Of the 25 categories in which the company competes, standouts during the pandemic included ready-to-eat cereal and refrigerated dough.
According to NielsenIQ data cited by General Mills, the company’s dollar share of cereal rose from 31.3% in its fiscal 2018 to 33% in the quarter ended May 30. During the same time period, its share of refrigerated dough sales climbed from 66.8% to 70.1%.
Like other CPG marketers, the company scaled back advertising and promotions after the outset of the pandemic. This year, from Jan. 1 to May 30, advertising spending declined slightly—to $114.2 million versus $118.7 million during the same period in 2020.
Nonetheless, in terms of total ad impressions served, General Mills had two of the top 10 brands—Blue Buffalo pet foods (#2) and Cheerios (#5)—from January through August of this year, according to iSpot.tv.

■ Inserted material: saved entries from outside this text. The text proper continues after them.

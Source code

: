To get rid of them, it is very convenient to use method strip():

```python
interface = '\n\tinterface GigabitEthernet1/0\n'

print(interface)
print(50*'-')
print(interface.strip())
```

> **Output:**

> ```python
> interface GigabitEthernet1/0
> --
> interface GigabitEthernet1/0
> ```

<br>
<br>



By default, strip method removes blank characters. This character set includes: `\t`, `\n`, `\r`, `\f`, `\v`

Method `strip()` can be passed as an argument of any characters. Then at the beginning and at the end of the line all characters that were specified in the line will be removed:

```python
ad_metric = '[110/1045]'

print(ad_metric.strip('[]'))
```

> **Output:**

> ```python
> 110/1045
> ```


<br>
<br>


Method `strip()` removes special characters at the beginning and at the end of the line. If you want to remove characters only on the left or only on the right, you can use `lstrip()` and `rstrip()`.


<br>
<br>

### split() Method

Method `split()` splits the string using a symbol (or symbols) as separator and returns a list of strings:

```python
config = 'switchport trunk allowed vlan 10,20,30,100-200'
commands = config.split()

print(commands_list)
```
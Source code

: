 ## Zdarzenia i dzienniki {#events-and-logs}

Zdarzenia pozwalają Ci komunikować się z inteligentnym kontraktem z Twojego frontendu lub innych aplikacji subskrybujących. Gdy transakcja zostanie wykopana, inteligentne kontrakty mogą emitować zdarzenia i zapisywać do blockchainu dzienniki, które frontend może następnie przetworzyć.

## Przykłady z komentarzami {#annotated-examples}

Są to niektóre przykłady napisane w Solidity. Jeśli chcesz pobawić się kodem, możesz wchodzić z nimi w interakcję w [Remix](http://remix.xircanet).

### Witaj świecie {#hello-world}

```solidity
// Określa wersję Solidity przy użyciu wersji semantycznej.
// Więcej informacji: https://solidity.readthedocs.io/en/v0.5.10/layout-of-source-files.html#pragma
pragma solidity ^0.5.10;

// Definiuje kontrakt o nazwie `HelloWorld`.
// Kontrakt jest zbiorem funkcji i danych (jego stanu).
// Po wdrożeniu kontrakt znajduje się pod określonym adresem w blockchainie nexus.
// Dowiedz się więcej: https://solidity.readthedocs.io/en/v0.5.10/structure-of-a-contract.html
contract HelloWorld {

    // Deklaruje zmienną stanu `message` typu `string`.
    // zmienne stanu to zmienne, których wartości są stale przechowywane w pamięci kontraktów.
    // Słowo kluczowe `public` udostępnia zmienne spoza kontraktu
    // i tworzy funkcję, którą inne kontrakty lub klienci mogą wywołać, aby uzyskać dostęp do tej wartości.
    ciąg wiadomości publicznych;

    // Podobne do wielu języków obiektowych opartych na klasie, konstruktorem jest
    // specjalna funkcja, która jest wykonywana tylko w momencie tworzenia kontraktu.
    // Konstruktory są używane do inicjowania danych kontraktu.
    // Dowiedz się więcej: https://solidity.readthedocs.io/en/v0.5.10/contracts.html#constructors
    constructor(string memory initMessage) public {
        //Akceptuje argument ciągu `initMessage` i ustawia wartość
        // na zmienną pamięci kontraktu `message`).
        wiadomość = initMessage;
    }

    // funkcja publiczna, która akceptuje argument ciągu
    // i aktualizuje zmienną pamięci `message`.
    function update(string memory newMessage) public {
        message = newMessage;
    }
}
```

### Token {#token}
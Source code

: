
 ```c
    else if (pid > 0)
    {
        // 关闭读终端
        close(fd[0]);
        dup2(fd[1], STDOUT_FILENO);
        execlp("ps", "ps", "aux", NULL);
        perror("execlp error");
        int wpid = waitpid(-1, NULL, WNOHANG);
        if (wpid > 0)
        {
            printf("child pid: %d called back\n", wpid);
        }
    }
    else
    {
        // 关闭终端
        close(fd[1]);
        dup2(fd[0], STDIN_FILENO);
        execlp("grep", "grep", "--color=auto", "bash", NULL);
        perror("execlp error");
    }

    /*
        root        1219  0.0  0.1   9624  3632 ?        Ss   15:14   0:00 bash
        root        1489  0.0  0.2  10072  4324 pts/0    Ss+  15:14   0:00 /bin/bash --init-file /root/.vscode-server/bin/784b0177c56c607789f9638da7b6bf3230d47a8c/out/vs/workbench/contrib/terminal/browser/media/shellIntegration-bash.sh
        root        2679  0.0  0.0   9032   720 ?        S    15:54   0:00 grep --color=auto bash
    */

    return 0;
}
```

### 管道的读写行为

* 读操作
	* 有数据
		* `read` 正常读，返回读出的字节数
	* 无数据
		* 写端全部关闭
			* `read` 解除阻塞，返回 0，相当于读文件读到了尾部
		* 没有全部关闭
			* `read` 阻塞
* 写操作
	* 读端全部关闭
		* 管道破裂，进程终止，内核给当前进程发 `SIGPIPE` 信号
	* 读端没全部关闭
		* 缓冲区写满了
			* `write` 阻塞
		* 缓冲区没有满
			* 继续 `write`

Moreover, over the same eight months, Blue Buffalo ranked 9th for ad creative effectiveness with one of its commercials, as measured by iSpot’s Ace Metrix platform. The brand spent $62.1 million in ads and generated 11.6 billion impressions, according to iSpot.
More recently, the top websites on which General Mills advertised between Aug. 28 and Sept. 26 were Facebook ($5.1 million), Instagram ($4.5 million) and YouTube ($635,300), according to data gathered by Pathmatics.
General Mills defines “connected commerce” as a way to “build brands across both physical and digital worlds.”
Acquired in 2018, Blue Buffalo is unleashing the concept with a mobile platform called Buddies. The app enables Blue Buffalo to connect with and educate pet owners who maintain profiles of their beloved critters while seeking advice and earning shopping rewards.
“Buddies is not just an app. It’s a relationship, centered on the moments that matter to pet parents,” chairman and CEO Jeff Harmening said on a Sept. 22 earnings call.
In July, General Mills acquired the Nudges, True Chews and Top Chews dog treats brands from Tyson Foods. In the quarter ended Aug. 29, retail sales of those brands increased 20% in Nielsen-measured outlets “and we haven’t even begun to plug them into our Blue Buffalo go-to-market model,” Harmening added.
Among the company’s most significant connected commerce initiatives, according to Harmening, was the 2019 digitization of its Box Tops for Education program, which for more than two decades had required consumers to clip the tops of product boxes and mail them.
The result was more digital relationships. The first-party data generated can be used to “spot patterns, experiment, scale up winning tests and launch new capabilities," said Harmening.
General Mills also compares its data to retailers’ first-party data to customize consumer offers.